Partly due to Kerr’s ambitions, Californians are a lot more educated than they used to be. The percentage of Californians with a bachelor’s degree has nearly tripled since 1960, with particularly strong gains among California women. Graduation rates at the University of California are some of the highest in recent decades.

But adjusted for inflation, the cost of one year of a University of California education today is seven times more than it was in the mid-1960s. That’s mostly because state support for the UC started dwindling in the early 2000s. At its peak, the state provided more than $26,000 per student to UC. It now provides about half that amount.

Taxes

California has a reputation as a high-tax state. Has that always been the case?

Depends on how much money you make and what type of tax you’re talking about.

While the state has increasingly leaned on high-earners to foot the cost of government over the past few decades, the median California household has actually seen their income tax bill drop.

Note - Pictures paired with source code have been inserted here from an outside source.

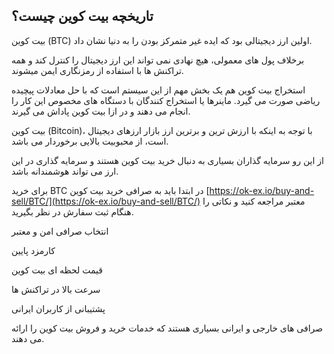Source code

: 

## تاریخچه بیت کوین چیست؟

بیت کوین (BTC) اولین ارز دیجیتالی بود که ایده غیر متمرکز بودن را به دنیا نشان داد.

برخلاف پول‌ های معمولی، هیچ نهادی نمی تواند این ارز دیجیتال را کنترل کند و همه تراکنش‌ ها با استفاده از رمزنگاری ایمن میشوند.

استخراج بیت کوین هم یک بخش مهم از این سیستم است که با حل معادلات پیچیده ریاضی صورت می گیرد. ماینرها یا استخراج کنندگان با دستگاه‌ های مخصوص این کار را انجام می دهند و در ازا بیت کوین پاداش می گیرند.

بیت کوین (Bitcoin)، با توجه به اینکه با ارزش ترین و برترین ارز بازار ارزهای دیجیتال است، از محبوبیت بالایی برخوردار می باشد.


از این رو سرمایه گذاران بسیاری به دنبال خرید بیت کوین هستند و سرمایه گذاری در این ارز می تواند هوشمندانه باشد.

برای خرید BTC در ابتدا باید به صرافی خرید بیت کوین [https://ok-ex.io/buy-and-sell/BTC/](https://ok-ex.io/buy-and-sell/BTC/) معتبر مراجعه کنید و نکاتی را هنگام ثبت سفارش در نظر بگیرید.

  

انتخاب صرافی امن و معتبر

کارمزد پایین

قیمت لحظه ای بیت کوین

سرعت بالا در تراکنش ها

پشتیبانی از کاربران ایرانی

صرافی های خارجی و ایرانی بسیاری هستند که خدمات خرید و فروش بیت کوین را ارائه می دهند.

Effective property taxes in California have dipped below the average in most other states since the passage of Proposition 13 in 1978, which limits what local governments can collect from rising property values. California now has one of the lowest effective property tax rates in the country.

But one regressive tax has increased significantly since the 1960s: the sales tax. In 1964, the state sales tax totaled 4 percent. That rose to over 7 percent by the early 2000s.

The economy

The decline of manufacturing and the disappearance of blue-collar jobs with decent pay and good benefits is an economic narrative typically reserved for the Rust Belt. But in explaining the erosion of California’s middle class, the disappearance of manufacturing—particularly in the defense and aerospace industries that dominated Southern California during the Cold War—plays a central role.

“Silicon Valley does not provide those kind of big manufacturing jobs,” said Dan Mitchell, professor emeritus at the Anderson School of Management at UCLA. “There’s no equivalent of an aircraft assembly plant that you get from that. IT does provide high-paying, white-collar jobs, but certainly not as many and not in the same location.”

On the positive side, in good times California’s economy continues to outshine most of the rest of the U.S. In 13 of the last 20 years, the state’s annual economic growth has surpassed the national rate.

But California has always been a boom-and-bust state, and recessions play out worse here than elsewhere. The recession of the early 1990s, the dot-com bust at the turn of the century, and the Great Recession all hit California harder than in most of the rest of the country.

Public safety

One indisputable improvement in California’s quality of life over the past few decades: The state is a lot safer than it used to be.

Rates of violent and property crime have reached lows not seen since the late 1960s.

California’s crime drop is part of a broader national trend enjoyed in most of the rest of the country. And along with most other states, California has seen a major increase in its incarceration rate over the same period.

The California dream is suffering. Yes, in many ways it is harder to live here than it used to be.

But most Californians remain stubbornly loyal to the state.

The same poll that found so many Californians pessimistic about the next generation’s prospects also asked whether they agree with the following statement:

“Overall, I’d rather live in California than anywhere else.”

Seventy percent of respondents said yes.